Article|Articles in Press, 100861

Dominant-negative variants in CBX1 cause a neurodevelopmental disorder

Published:April 20, 2023DOI:



      This study aimed to establish variants in CBX1, encoding heterochromatin protein 1β (HP1β), as a cause of a novel syndromic neurodevelopmental disorder.


      Patients with CBX1 variants were identified, and clinician researchers were connected using GeneMatcher and physician referrals. Clinical histories were collected from each patient. To investigate the pathogenicity of identified variants, we performed in vitro cellular assays and neurobehavioral and cytological analyses of neuronal cells obtained from newly generated Cbx1 mutant mouse lines.
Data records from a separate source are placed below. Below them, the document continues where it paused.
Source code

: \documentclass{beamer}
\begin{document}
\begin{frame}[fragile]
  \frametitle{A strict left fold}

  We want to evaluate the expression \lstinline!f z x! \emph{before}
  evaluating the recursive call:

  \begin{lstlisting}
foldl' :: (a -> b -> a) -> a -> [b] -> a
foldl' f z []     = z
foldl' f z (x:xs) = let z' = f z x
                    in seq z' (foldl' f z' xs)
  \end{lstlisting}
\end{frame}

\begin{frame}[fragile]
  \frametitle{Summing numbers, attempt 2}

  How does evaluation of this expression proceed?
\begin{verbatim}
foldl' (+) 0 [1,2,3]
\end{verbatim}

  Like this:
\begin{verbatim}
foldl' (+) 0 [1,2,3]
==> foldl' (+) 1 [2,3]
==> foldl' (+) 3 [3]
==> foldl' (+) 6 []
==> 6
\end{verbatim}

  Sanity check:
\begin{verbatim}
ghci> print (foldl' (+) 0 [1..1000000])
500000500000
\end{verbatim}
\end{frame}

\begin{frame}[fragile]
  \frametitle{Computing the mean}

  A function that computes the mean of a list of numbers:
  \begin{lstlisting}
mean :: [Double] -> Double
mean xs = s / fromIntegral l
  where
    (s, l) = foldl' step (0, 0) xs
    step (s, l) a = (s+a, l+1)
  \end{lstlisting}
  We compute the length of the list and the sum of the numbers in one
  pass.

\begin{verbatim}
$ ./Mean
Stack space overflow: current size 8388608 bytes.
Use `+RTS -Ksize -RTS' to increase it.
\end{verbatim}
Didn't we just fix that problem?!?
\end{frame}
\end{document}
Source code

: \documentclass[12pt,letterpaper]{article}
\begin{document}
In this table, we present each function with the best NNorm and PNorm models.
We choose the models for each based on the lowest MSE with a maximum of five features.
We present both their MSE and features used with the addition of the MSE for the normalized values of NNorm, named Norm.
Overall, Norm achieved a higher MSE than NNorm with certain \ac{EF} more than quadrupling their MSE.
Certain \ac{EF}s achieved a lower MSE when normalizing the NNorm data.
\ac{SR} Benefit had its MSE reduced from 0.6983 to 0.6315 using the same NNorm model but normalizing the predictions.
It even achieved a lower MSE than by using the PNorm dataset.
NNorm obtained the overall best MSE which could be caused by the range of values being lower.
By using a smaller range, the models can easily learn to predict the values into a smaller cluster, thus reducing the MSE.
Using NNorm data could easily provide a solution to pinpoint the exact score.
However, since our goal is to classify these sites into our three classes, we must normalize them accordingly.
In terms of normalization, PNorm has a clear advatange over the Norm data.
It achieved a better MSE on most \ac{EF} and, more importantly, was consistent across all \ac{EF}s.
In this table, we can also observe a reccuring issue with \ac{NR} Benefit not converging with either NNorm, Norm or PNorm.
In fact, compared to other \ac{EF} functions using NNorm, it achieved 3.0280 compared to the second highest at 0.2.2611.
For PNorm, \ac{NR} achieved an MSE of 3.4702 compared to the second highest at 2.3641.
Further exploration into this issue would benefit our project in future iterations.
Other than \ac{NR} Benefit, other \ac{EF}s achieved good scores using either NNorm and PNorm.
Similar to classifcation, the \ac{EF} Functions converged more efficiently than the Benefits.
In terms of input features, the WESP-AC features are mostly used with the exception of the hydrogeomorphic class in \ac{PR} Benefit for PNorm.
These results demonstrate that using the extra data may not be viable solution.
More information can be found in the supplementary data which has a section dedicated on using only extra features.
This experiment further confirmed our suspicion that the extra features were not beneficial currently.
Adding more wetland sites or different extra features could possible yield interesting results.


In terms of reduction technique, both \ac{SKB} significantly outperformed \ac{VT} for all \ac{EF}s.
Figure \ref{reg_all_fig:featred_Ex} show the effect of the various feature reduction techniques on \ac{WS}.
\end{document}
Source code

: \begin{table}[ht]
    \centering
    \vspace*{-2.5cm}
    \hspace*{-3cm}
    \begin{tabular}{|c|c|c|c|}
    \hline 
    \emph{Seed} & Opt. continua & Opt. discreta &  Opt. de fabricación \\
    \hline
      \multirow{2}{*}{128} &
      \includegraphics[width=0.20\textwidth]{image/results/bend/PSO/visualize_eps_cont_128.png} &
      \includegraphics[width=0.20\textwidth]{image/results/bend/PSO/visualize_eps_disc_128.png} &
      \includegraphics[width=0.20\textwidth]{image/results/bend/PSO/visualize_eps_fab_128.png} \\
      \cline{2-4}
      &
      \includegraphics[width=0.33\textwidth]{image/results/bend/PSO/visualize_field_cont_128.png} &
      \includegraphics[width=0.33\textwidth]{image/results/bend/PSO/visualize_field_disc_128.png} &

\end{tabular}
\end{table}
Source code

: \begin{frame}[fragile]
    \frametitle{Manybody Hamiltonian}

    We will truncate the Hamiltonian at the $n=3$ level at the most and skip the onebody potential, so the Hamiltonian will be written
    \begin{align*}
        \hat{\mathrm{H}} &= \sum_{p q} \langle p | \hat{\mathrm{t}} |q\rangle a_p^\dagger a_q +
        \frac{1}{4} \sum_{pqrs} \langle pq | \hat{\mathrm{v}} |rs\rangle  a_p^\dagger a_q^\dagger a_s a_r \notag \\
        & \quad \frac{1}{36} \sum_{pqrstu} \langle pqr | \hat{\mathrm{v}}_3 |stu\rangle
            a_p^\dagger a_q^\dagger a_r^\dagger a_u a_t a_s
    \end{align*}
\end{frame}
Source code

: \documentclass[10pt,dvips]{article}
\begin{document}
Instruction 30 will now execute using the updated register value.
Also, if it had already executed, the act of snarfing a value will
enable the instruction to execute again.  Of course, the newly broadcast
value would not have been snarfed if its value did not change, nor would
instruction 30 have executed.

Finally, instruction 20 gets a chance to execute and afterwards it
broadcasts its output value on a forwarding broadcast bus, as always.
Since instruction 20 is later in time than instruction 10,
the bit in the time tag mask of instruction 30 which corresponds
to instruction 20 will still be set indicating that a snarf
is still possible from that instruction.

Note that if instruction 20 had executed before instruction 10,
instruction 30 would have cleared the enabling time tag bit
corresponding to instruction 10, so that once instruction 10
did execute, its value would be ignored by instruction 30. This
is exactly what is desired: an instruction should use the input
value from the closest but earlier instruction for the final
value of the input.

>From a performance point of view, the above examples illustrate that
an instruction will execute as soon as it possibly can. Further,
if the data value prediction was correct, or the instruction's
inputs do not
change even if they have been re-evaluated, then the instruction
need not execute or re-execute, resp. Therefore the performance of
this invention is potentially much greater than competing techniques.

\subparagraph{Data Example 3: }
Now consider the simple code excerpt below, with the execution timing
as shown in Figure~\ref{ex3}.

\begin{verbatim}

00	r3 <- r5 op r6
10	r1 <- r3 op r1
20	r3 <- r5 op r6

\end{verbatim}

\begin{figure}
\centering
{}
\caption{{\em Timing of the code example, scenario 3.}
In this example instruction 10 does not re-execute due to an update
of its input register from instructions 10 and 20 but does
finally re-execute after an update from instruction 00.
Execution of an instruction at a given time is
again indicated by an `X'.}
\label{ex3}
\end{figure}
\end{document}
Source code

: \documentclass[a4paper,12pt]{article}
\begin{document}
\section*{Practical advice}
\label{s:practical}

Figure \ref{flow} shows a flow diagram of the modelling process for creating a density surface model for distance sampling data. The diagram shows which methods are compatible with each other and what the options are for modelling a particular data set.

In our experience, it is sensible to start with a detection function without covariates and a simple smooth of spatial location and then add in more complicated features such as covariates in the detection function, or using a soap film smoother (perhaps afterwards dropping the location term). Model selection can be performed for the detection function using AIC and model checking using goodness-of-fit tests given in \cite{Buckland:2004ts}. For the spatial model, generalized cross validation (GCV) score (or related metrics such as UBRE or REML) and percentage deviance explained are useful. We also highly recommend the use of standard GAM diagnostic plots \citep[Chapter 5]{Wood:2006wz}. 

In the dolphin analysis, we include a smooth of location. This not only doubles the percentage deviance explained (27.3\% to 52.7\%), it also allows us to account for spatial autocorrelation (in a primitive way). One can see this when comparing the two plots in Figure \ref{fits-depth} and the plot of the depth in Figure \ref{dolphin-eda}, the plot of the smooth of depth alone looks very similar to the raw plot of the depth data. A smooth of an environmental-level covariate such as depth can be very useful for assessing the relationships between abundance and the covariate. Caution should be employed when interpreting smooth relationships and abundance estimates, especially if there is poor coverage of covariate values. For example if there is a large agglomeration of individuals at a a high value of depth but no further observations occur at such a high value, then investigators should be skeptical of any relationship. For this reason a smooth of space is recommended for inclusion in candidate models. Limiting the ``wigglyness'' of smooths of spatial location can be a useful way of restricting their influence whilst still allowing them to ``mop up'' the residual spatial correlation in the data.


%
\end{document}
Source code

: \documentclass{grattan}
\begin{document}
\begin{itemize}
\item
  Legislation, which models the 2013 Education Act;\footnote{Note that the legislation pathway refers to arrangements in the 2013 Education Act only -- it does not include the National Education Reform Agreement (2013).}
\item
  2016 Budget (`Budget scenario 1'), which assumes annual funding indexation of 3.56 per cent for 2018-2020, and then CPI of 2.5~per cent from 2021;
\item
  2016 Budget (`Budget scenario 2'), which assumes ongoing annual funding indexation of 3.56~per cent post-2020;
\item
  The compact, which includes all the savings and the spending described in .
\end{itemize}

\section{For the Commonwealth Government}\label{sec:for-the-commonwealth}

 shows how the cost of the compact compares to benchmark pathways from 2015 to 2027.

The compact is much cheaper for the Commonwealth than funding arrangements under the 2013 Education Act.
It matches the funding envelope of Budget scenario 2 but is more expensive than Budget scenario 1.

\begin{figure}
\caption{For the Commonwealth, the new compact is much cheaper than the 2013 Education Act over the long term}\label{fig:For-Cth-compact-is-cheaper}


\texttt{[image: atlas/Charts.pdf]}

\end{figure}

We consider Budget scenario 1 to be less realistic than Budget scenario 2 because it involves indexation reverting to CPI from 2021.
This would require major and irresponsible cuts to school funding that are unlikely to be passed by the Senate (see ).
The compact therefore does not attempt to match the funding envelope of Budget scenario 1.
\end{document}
      In 3 unrelated individuals with developmental delay, hypotonia, and autistic features, we identified heterozygous de novo variants in CBX1. The identified variants were in the chromodomain, the functional domain of HP1β, which mediates interactions with chromatin. Cbx1 chromodomain mutant mice displayed increased latency-to-peak response, suggesting the possibility of synaptic delay or myelination deficits. Cytological and chromatin immunoprecipitation experiments confirmed the reduction of mutant HP1β binding to heterochromatin, whereas HP1β interactome analysis demonstrated that the majority of HP1β-interacting proteins remained unchanged between the wild-type and mutant HP1β.


      These collective findings confirm the role of CBX1 in developmental disabilities through the disruption of HP1β chromatin binding during neurocognitive development. Because HP1β forms homodimers and heterodimers, mutant HP1β likely sequesters wild-type HP1β and other HP1 proteins, exerting dominant-negative effects.